*Task goal:* Using the data below, return the stretch from the line that contains "this equivalence sends" through the line that contains "homotopy type theory", both included, exactly as it stands and nothing beyond it.

(Document images with source code)
- - - - - - -
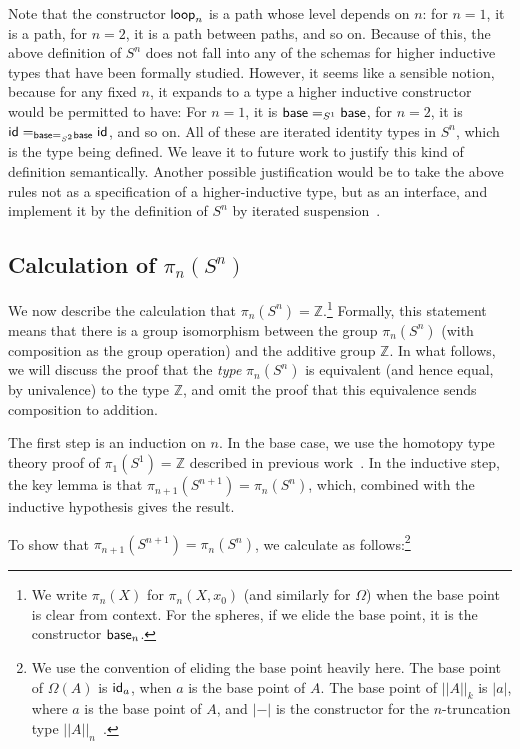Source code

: Note that the constructor $\mathsf{loop}_n$ is a path whose level depends
on $n$: for $n = 1$, it is a path, for $n = 2$, it is a path between
paths, and so on.  Because of this, the above definition of $S^n$ does
not fall into any of the schemas for higher inductive types that have
been formally studied.  However, it seems like a sensible notion,
because for any fixed $n$, it expands to a type a higher inductive
constructor would be permitted to have: For $n = 1$, it is $\mathsf{base}
=_{S^1} \mathsf{base}$, for $n=2$, it is $\mathsf{id} =_{\mathsf{base} =_{S^2}
  \mathsf{base}} \mathsf{id}$, and so on.  All of these are iterated identity
types in $S^n$, which is the type being defined.  We leave it to future
work to justify this kind of definition semantically.  Another
possible justification would be to take the above rules not as a specification of a
higher-inductive type, but as an interface, and implement it by the
 definition of $S^n$ by iterated suspension~\citep[Section 6.5]{uf13hott-book}.  

\subsection{Calculation of $\pi_n(S^n)$}
\label{sec:pinsn}

We now describe the calculation that $\pi_n(S^n) = \mathbb{Z}$.\footnote{We
write $\pi_n(X)$ for $\pi_n(X,x_0)$ (and similarly for $\Omega$) when the
base point is clear from context.  For the spheres, if we elide the base
point, it is
the constructor $\mathsf{base}_n$.}  Formally, this statement means
that there is a group isomorphism between the group $\pi_n(S^n)$ (with
composition as the group operation) and the additive group
$\mathbb{Z}$.  In what follows, we will discuss the proof that the
\emph{type} $\pi_n(S^n)$ is equivalent (and hence equal, by univalence) to the
type $\mathbb{Z}$, and omit the proof that this equivalence sends
composition to addition.   

The
first step is an induction on $n$.  In the base case, we use the
homotopy type theory proof of $\pi_1(S^1) = \mathbb{Z}$ described in
previous work~\citep{ls13pi1s1}.  In the inductive step, the key lemma
is that $\pi_{n+1}(S^{n+1}) = \pi_n(S^n)$, which, combined with the
inductive hypothesis gives the result.  

To show that $\pi_{n+1}(S^{n+1}) = \pi_n(S^n)$, we calculate as
follows:\footnote{We use the convention of eliding the base point
  heavily here.  The base point of $\Omega(A)$ is $\mathsf{id}_a$, when
  $a$ is the base point of $A$.  The base point of $||A||_k$ is $|a|$,
  where $a$ is the base point of $A$, and $|-|$ is the constructor for
  the $n$-truncation type $||A||_n$~\citep[Section 7.3]{uf13hott-book}.}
- - - - - - -
*Task solution:*
type $\mathbb{Z}$, and omit the proof that this equivalence sends
composition to addition.   

The
first step is an induction on $n$.  In the base case, we use the
homotopy type theory proof of $\pi_1(S^1) = \mathbb{Z}$ described in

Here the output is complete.